IN THE DISTRIBUTION OF truths in a theatrical, fashion and art context, glass and windows can play a discrete yet significant role. A material that moves between obstruction and amplification – being used to focus or divide subjects on a stage – glass reinforces theatre and fashion’s tradition of trickery and deception.
A person on stage has a dual experience: as witness to immediacy of her own presence, and also as a spectacle consumed by the audience.
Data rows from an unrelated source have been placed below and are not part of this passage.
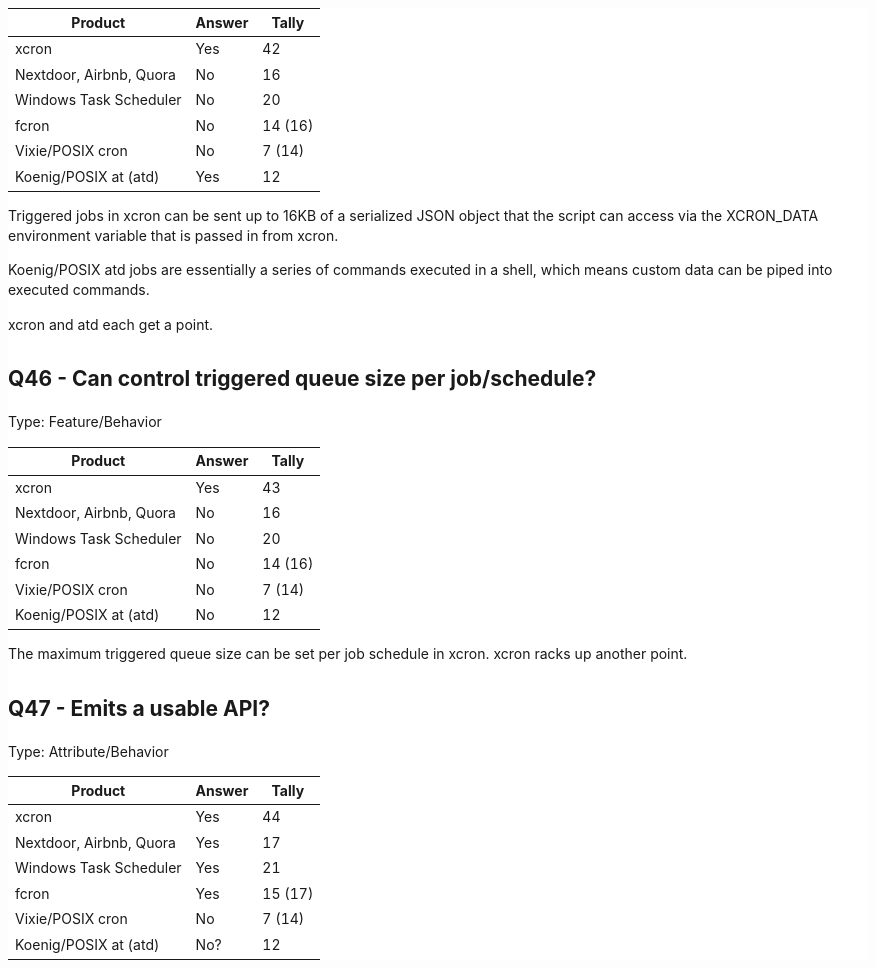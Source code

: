|Product                 |Answer|Tally  |
|------------------------|------|-------|
|xcron                   |Yes   |42     |
|Nextdoor, Airbnb, Quora |No    |16     |
|Windows Task Scheduler  |No    |20     |
|fcron                   |No    |14 (16)|
|Vixie/POSIX cron        |No    |7 (14) |
|Koenig/POSIX at (atd)   |Yes   |12     |

Triggered jobs in xcron can be sent up to 16KB of a serialized JSON object that the script can access via the XCRON_DATA environment variable that is passed in from xcron.

Koenig/POSIX atd jobs are essentially a series of commands executed in a shell, which means custom data can be piped into executed commands.

xcron and atd each get a point.

Q46 - Can control triggered queue size per job/schedule?
--------------------------------------------------------

Type:  Feature/Behavior

|Product                 |Answer|Tally  |
|------------------------|------|-------|
|xcron                   |Yes   |43     |
|Nextdoor, Airbnb, Quora |No    |16     |
|Windows Task Scheduler  |No    |20     |
|fcron                   |No    |14 (16)|
|Vixie/POSIX cron        |No    |7 (14) |
|Koenig/POSIX at (atd)   |No    |12     |

The maximum triggered queue size can be set per job schedule in xcron.  xcron racks up another point.

Q47 - Emits a usable API?
-------------------------

Type:  Attribute/Behavior

|Product                 |Answer|Tally  |
|------------------------|------|-------|
|xcron                   |Yes   |44     |
|Nextdoor, Airbnb, Quora |Yes   |17     |
|Windows Task Scheduler  |Yes   |21     |
|fcron                   |Yes   |15 (17)|
|Vixie/POSIX cron        |No    |7 (14) |
|Koenig/POSIX at (atd)   |No?   |12     |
This parallel positioning and distance is manipulated even further by the use of glass, whereby the image of a subject might be fragmented, divided or isolated as a figure on stage.
‘Geometric forms inhabited and activated by the presence of the viewer, [producing] a sense of uneasiness and psychological alienation through a constant play between feelings of inclusion and exclusion.’
– Dan Graham
‘Within theatrical jargon a syntagm fourth wall stands for the imaginary, fictive partition between the actor and the audience […] Spy-glass mirror acting as the front wall of the cube, separates the encapsulated stage from the voyeurist audience, which the actors now cannot see, facing instead their own multiplied image.’
– Description of ‘Inferno / Divine Comedy’ directed by Tomaz Pandur and written by Dante Alighieri, at the National Theatre Maria Guerrero, Madrid 2005.
‘[…] the front gauze flew up and the lights brightened to reveal an impressive, appropriately rather gloomy set, with huge windows set at an angle and letting us understand that the “cart” had, in fact, been a centrally placed four-poster bed […]’
– ‘The Turn of the Screw’ directed by Benjamin Britten, 2010, review by Peter Lathan for The British Theatre Guide.